--- SUPPLIED MATERIAL Enclosed Below ---

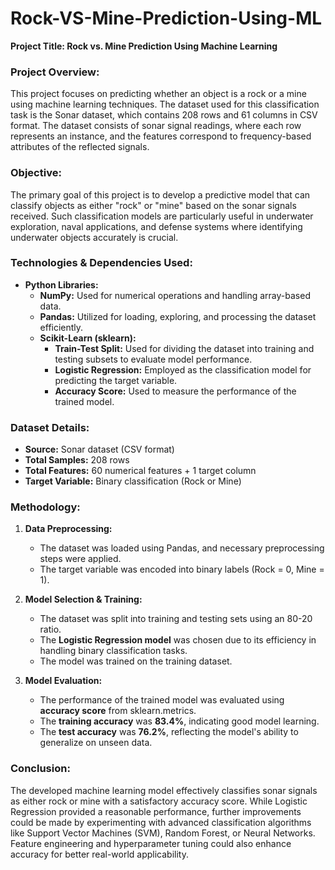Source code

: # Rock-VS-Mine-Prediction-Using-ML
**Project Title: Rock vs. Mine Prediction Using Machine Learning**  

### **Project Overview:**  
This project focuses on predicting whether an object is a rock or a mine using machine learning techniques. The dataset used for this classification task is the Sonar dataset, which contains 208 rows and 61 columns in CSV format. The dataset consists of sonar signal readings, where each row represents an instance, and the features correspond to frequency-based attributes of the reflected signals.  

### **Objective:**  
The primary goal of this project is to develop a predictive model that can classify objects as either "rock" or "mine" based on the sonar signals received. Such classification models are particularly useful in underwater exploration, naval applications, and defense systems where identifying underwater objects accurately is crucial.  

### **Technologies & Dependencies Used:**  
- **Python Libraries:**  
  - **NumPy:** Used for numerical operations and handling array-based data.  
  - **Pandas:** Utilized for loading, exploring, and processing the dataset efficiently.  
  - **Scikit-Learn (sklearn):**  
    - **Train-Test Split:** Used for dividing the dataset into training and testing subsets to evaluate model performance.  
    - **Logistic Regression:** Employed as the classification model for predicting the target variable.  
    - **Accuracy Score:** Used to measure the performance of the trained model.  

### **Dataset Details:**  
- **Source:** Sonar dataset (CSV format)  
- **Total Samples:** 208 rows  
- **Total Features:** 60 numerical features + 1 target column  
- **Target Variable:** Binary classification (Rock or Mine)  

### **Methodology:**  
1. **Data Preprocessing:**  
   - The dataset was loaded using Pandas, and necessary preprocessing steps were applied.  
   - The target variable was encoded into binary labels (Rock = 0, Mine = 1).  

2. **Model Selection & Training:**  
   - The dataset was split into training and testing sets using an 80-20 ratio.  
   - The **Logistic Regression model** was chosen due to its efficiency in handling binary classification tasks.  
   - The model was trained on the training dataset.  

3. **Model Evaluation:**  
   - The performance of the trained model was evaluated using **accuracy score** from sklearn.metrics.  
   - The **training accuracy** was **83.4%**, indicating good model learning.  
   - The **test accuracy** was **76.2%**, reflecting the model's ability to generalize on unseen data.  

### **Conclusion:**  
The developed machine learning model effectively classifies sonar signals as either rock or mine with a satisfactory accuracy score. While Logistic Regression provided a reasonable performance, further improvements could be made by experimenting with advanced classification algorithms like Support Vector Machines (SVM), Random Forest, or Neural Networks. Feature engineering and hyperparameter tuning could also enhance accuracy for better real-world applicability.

--- End of Enclosed SUPPLIED MATERIAL ---

Write the lines out again exactly, beginning at the line that contains "- The dataset was loaded" and stopping only at the final line of the listing above.

   - The dataset was loaded using Pandas, and necessary preprocessing steps were applied.  
   - The target variable was encoded into binary labels (Rock = 0, Mine = 1).  

2. **Model Selection & Training:**  
   - The dataset was split into training and testing sets using an 80-20 ratio.  
   - The **Logistic Regression model** was chosen due to its efficiency in handling binary classification tasks.  
   - The model was trained on the training dataset.  

3. **Model Evaluation:**  
   - The performance of the trained model was evaluated using **accuracy score** from sklearn.metrics.  
   - The **training accuracy** was **83.4%**, indicating good model learning.  
   - The **test accuracy** was **76.2%**, reflecting the model's ability to generalize on unseen data.  

### **Conclusion:**  
The developed machine learning model effectively classifies sonar signals as either rock or mine with a satisfactory accuracy score. While Logistic Regression provided a reasonable performance, further improvements could be made by experimenting with advanced classification algorithms like Support Vector Machines (SVM), Random Forest, or Neural Networks. Feature engineering and hyperparameter tuning could also enhance accuracy for better real-world applicability.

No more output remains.